The red blood cell count itself tells you how many red blood cells are in a given volume of blood. You can have a normal number of red blood cells but still have low hemoglobin if each cell contains less hemoglobin than it should, which is exactly what happens in iron deficiency. That’s why doctors look at all three numbers together rather than any single value in isolation. Additional markers on the CBC, like average cell size and hemoglobin content per cell, help pinpoint the type of anemia when hemoglobin is low.
Factors That Can Shift Your Results
Your hemoglobin level isn’t perfectly static from day to day. Dehydration concentrates your blood and can make hemoglobin appear higher than it truly is.
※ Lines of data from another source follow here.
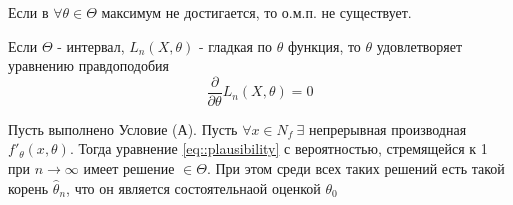 Если в \(\forall\theta\in\Theta\) максимум не достигается, то о.м.п. не существует.

Если \(\Theta\) - интервал, \(L_n(X, \theta)\) - гладкая по \(\theta\) функция,
то \(\theta\) удовлетворяет уравнению правдоподобия
\begin{equation} \label{eq::plausibility}
    \frac{\partial}{\partial\theta}L_n(X, \theta) = 0
\end{equation}
\begin{theorem}
    \label{th::consist_plausibility}
    Пусть выполнено Условие (А). Пусть \(\forall x \in N_f \ \exists\) непрерывная
    производная \(f'_{\theta}(x, \theta)\). Тогда уравнение \eqref{eq::plausibility}
    с вероятностью, стремящейся к 1 при \(n\rightarrow \infty\) имеет решение \(\in\Theta\).
    При этом среди всех таких решений есть такой корень \(\widehat{\theta}_n\), что он
    является состоятельнаой оценкой \(\theta_0\)
\end{theorem}

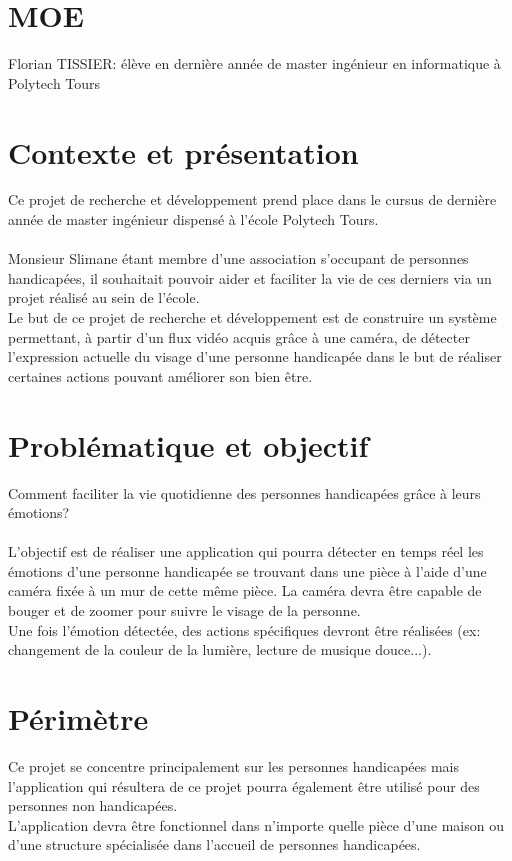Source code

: \documentclass[poster]{polytech/polytech}
\begin{document}
\section{MOE}
Florian TISSIER: élève en dernière année de master ingénieur en informatique à Polytech Tours

\section{Contexte et présentation}
Ce projet de recherche et développement prend place dans le cursus de dernière année de master ingénieur dispensé à l'école Polytech Tours.\\
\\
Monsieur Slimane étant membre d'une association s'occupant de personnes handicapées, il souhaitait pouvoir aider et faciliter la vie de ces derniers via un projet réalisé au sein de l'école.\\
Le but de ce projet de recherche et développement est de construire un système permettant, à partir d'un flux vidéo acquis grâce à une caméra, de détecter l'expression actuelle du visage d'une personne handicapée dans le but de réaliser certaines actions pouvant améliorer son bien être.

\section{Problématique et objectif}
Comment faciliter la vie quotidienne des personnes handicapées grâce à leurs émotions?\\
\\
L'objectif est de réaliser une application qui pourra détecter en temps réel les émotions d'une personne handicapée se trouvant dans une pièce à l'aide d'une caméra fixée à un mur de cette même pièce. La caméra devra être capable de bouger et de zoomer pour suivre le visage de la personne.\\
Une fois l'émotion détectée, des actions spécifiques devront être réalisées (ex: changement de la couleur de la lumière, lecture de musique douce...).

\section{Périmètre}
Ce projet se concentre principalement sur les personnes handicapées mais l'application qui résultera de ce projet pourra également être utilisé pour des personnes non handicapées.\\
L'application devra être fonctionnel dans n'importe quelle pièce d'une maison ou d'une structure spécialisée dans l'accueil de personnes handicapées.
\end{document}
Overhydration, or having blood drawn while you’re receiving IV fluids, can dilute it and make it look lower. Intense endurance exercise temporarily affects red blood cell counts. Even the altitude where you live adjusts your baseline: people in Denver or Mexico City naturally run higher hemoglobin levels than people at sea level.
A hemoglobin test doesn’t require fasting, and you generally don’t need to do anything special to prepare. The sample comes from a standard blood draw, and results are typically available within a day. If your result is borderline or unexpected, your doctor will often simply repeat the test before investigating further, since a single reading can be influenced by temporary factors like hydration status.
Hemoglobin A1c Is a Different Test
If you see “hemoglobin A1c” or “HbA1c” on your lab results, that’s measuring something entirely different. A1c reflects your average blood sugar over the past two to three months by looking at how much sugar has attached to your hemoglobin molecules. It’s a diabetes screening and monitoring tool, not a measure of oxygen-carrying capacity. A standard hemoglobin test and an A1c test share the same protein but answer completely different questions about your health.